• TASK: When you reach the line containing "cannot be interupted" in the records below, start copying exactly, and stop once you have copied the line containing "and end times**".

• Document images with source code:

········

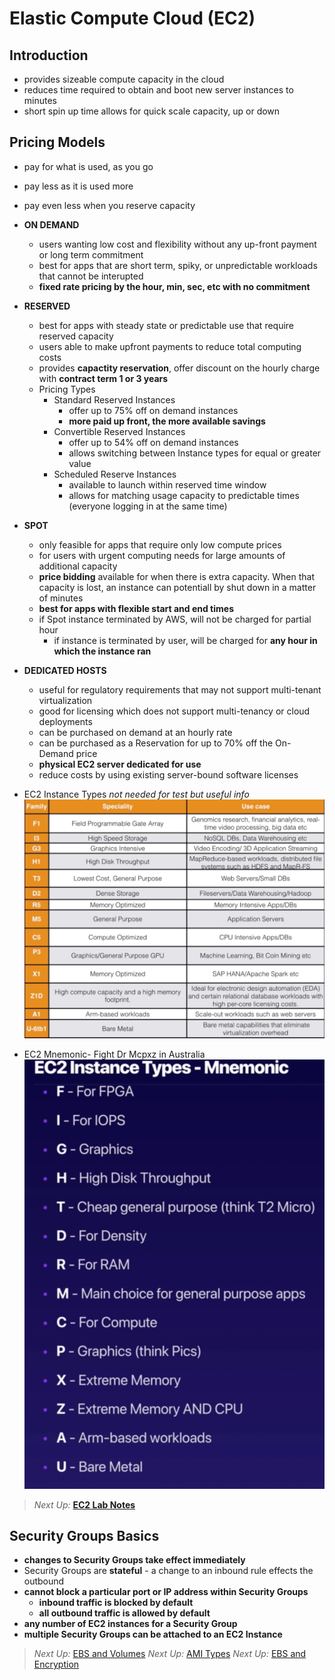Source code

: # Elastic Compute Cloud (EC2)

## Introduction

* provides sizeable compute capacity in the cloud
* reduces time required to obtain and boot new server instances to minutes
* short spin up time allows for quick scale capacity, up or down

## Pricing Models

* pay for what is used, as you go
* pay less as it is used more
* pay even less when you reserve capacity
* **ON DEMAND**
  * users wanting low cost and flexibility without any up-front payment or long term commitment
  * best for apps that are short term, spiky, or unpredictable workloads that cannot be interupted
  * **fixed rate pricing by the hour, min, sec, etc with no commitment**
* **RESERVED**
  * best for apps with steady state or predictable use that require reserved capacity
  * users able to make upfront payments to reduce total computing costs
  * provides **capactity reservation**, offer discount on the hourly charge with **contract term 1 or 3 years**
  * Pricing Types
    * Standard Reserved Instances
      * offer up to 75% off on demand instances
      * **more paid up front, the more available savings**
    * Convertible Reserved Instances
      * offer up to 54% off on demand instances
      * allows switching between Instance types for equal or greater value
    * Scheduled Reserve Instances
      * available to launch within reserved time window
      * allows for matching usage capacity to predictable times (everyone logging in at the same time)
* **SPOT**
  * only feasible for apps that require only low compute prices
  * for users with urgent computing needs for large amounts of additional capacity
  * **price bidding** available for when there is extra capacity. When that capacity is lost, an instance can potentiall by shut down in a matter of minutes
  * **best for apps with flexible start and end times**
  * if Spot instance terminated by AWS, will not be charged for partial hour
    * if instance is terminated by user, will be charged for **any hour in which the instance ran**
* **DEDICATED HOSTS**
  * useful for regulatory requirements that may not support multi-tenant virtualization
  * good for licensing which does not support multi-tenancy or cloud  deployments
  * can be purchased on demand at an hourly rate
  * can be purchased as a Reservation for up to 70% off the On-Demand price
  * **physical EC2 server dedicated for use**
  * reduce costs by using existing server-bound software licenses

* EC2 Instance Types *not needed for test but useful info*
![EC2 Instance Types](../images/ec2-instance-types.png)
* EC2 Mnemonic- Fight Dr Mcpxz in Australia
![EC2 Mnemonic](../images/ec2-instances-mnemonic.png)

> *Next Up:* [**EC2 Lab Notes**](./ec2-lab-notes.md)

## Security Groups Basics

* **changes to Security Groups take effect immediately**
* Security Groups are **stateful** - a change to an inbound rule effects the outbound
* **cannot block a particular port or IP address within Security Groups**
  * **inbound traffic is blocked by default**
  * **all outbound traffic is allowed by default**
* **any number of EC2 instances for a Security Group**
* **multiple Security Groups can be attached to an EC2 Instance**

> *Next Up:* [EBS and Volumes](./ebs-and-volumes.md)
> *Next Up:* [AMI Types](./ami-types.md)
> *Next Up:* [EBS and Encryption](./encryption.md)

········

• EXERCISE OUTPUT:
  * best for apps that are short term, spiky, or unpredictable workloads that cannot be interupted
  * **fixed rate pricing by the hour, min, sec, etc with no commitment**
* **RESERVED**
  * best for apps with steady state or predictable use that require reserved capacity
  * users able to make upfront payments to reduce total computing costs
  * provides **capactity reservation**, offer discount on the hourly charge with **contract term 1 or 3 years**
  * Pricing Types
    * Standard Reserved Instances
      * offer up to 75% off on demand instances
      * **more paid up front, the more available savings**
    * Convertible Reserved Instances
      * offer up to 54% off on demand instances
      * allows switching between Instance types for equal or greater value
    * Scheduled Reserve Instances
      * available to launch within reserved time window
      * allows for matching usage capacity to predictable times (everyone logging in at the same time)
* **SPOT**
  * only feasible for apps that require only low compute prices
  * for users with urgent computing needs for large amounts of additional capacity
  * **price bidding** available for when there is extra capacity. When that capacity is lost, an instance can potentiall by shut down in a matter of minutes
  * **best for apps with flexible start and end times**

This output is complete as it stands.